Two and half years after its creation and over a year since it signed onto it, the Nigerian government has finally ratified its membership of the African Continental Free Trade Agreement to the relief of almost everyone on the continent.
Nigeria ratifying the agreement is very significant for the success of the agreement which comes into effect on January 1, 2021 and creates the largest trading bloc in the world after that of the World Trade Organization: it is Africa’s largest economy and takes 17% of the continent’s GDP. This means without Nigeria, the AFCTA will not be as impactful for the continent.
But what is even more curious is Nigeria’s initial refusal to join the agreement after being a key part of the negotiations that shaped the agreement: it was predicated on the belief that Nigeria will be a dumping ground for imported goods across the continent, especially with firm opposition by the Manufacturers’ Association of Nigeria (MAN) and the Nigerian Labour Congress (NLC).

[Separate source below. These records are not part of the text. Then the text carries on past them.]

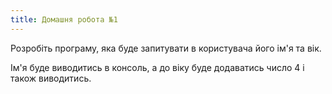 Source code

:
 ```yaml
---
title: Домашня робота №1
---
```


Розробіть програму, яка буде запитувати в користувача його ім'я та вік.

Ім'я буде виводитись в консоль, а до віку буде додаватись число 4 і також виводитись.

This sentiment is a popular one among most Nigerians who believe that almost everything we use is imported, and the way to stimulate local manufacturing is to ban the importation of items or increase the import tariffs on them. It also seems to be believed by the current administration and its affinity for policies such as denying forex at official rates to importers of certain items, increasing import tariffs on many goods and closing land borders, thus blocking not just imports but exports as well.

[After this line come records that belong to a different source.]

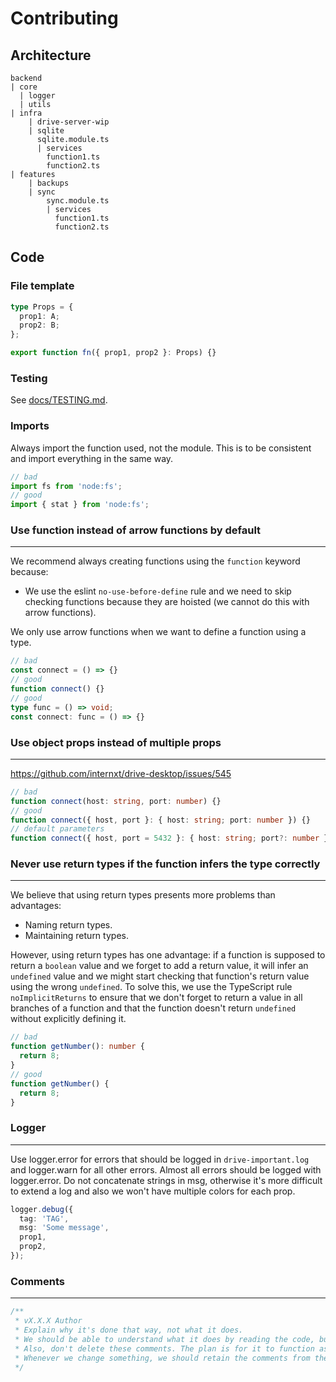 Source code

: # Contributing

## Architecture

```
backend
| core
  | logger
  | utils
| infra
    | drive-server-wip
    | sqlite
      sqlite.module.ts
      | services
        function1.ts
        function2.ts
| features
    | backups
    | sync
        sync.module.ts
        | services
          function1.ts
          function2.ts
```

## Code

### File template

```ts
type Props = {
  prop1: A;
  prop2: B;
};

export function fn({ prop1, prop2 }: Props) {}
```

### Testing

See [docs/TESTING.md](https://github.com/internxt/drive-desktop-core/blob/master/docs/TESTING.md).

### Imports

Always import the function used, not the module. This is to be consistent and import everything in the same way.

```ts
// bad
import fs from 'node:fs';
// good
import { stat } from 'node:fs';
```

### Use function instead of arrow functions by default

---

We recommend always creating functions using the `function` keyword because:

- We use the eslint `no-use-before-define` rule and we need to skip checking functions because they are hoisted (we cannot do this with arrow functions).

We only use arrow functions when we want to define a function using a type.

```ts
// bad
const connect = () => {}
// good
function connect() {}
// good
type func = () => void;
const connect: func = () => {}
```

### Use object props instead of multiple props

---

https://github.com/internxt/drive-desktop/issues/545

```ts
// bad
function connect(host: string, port: number) {}
// good
function connect({ host, port }: { host: string; port: number }) {}
// default parameters
function connect({ host, port = 5432 }: { host: string; port?: number }) {}
```

### Never use return types if the function infers the type correctly

---

We believe that using return types presents more problems than advantages:

- Naming return types.
- Maintaining return types.

However, using return types has one advantage: if a function is supposed to return a `boolean` value and we forget to add a return value, it will infer an `undefined` value and we might start checking that function's return value using the wrong `undefined`. To solve this, we use the TypeScript rule `noImplicitReturns` to ensure that we don't forget to return a value in all branches of a function and that the function doesn't return `undefined` without explicitly defining it.

```ts
// bad
function getNumber(): number {
  return 8;
}
// good
function getNumber() {
  return 8;
}
```

### Logger

---

Use logger.error for errors that should be logged in `drive-important.log` and logger.warn for all other errors. Almost all errors should be logged with logger.error. Do not concatenate strings in msg, otherwise it's more difficult to extend a log and also we won't have multiple colors for each prop.

```ts
logger.debug({
  tag: 'TAG',
  msg: 'Some message',
  prop1,
  prop2,
});
```

### Comments

---

```ts
/**
 * vX.X.X Author
 * Explain why it's done that way, not what it does.
 * We should be able to understand what it does by reading the code, but not why we did it that way; that's the point of the comment.
 * Also, don't delete these comments. The plan is for it to function as an Architecture Decision Record.
 * Whenever we change something, we should retain the comments from the previous version to see the history of the decision.
 */
```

Unfortunately, this sentiment is rooted in wrong facts and theories: Nigeria does not have an import problem, but an export one – as a share of our GDP, importation of goods and services is 17.5%, far below the sub-Saharan average of 30.4% (only two countries have a smaller import-to-GDP ratio) and almost on par with the United States, China and Japan.
However, when it comes to exports, it is only about 15.5% of our GDP, which would have not been a problem – after all, the three largest economies in the world have similar ratios – but that Nigeria has a small domestic market, classified as a lower middle-income country with a per capita income of about $5,000.
This means that Nigeria needs a vastly larger market for its goods and this is what the ACFTA aims to deliver by making it easier to export our goods and services across the country.
It also needs to be asked: what countries are Nigeria scared of that will dump their goods in our country? Nigeria has a more robust manufacturing base than most African countries and can favourably compete with these countries. Egypt and South Africa, the next two largest economies after Nigeria are separated from Nigeria by distance and insufficient transport links, while countries much closer to us actually import a lot more from us (with the exception of Benin Republic which has benefited from poor port facilities and import processes that make it harder to import directly into Nigeria).
Joining this agreement should make Nigeria rethink its policies that will be geared towards improving its exports across the continent, especially with a view to dominating West and even Central Africa. This also means improving transport links, resolving security challenges and improving our business environment.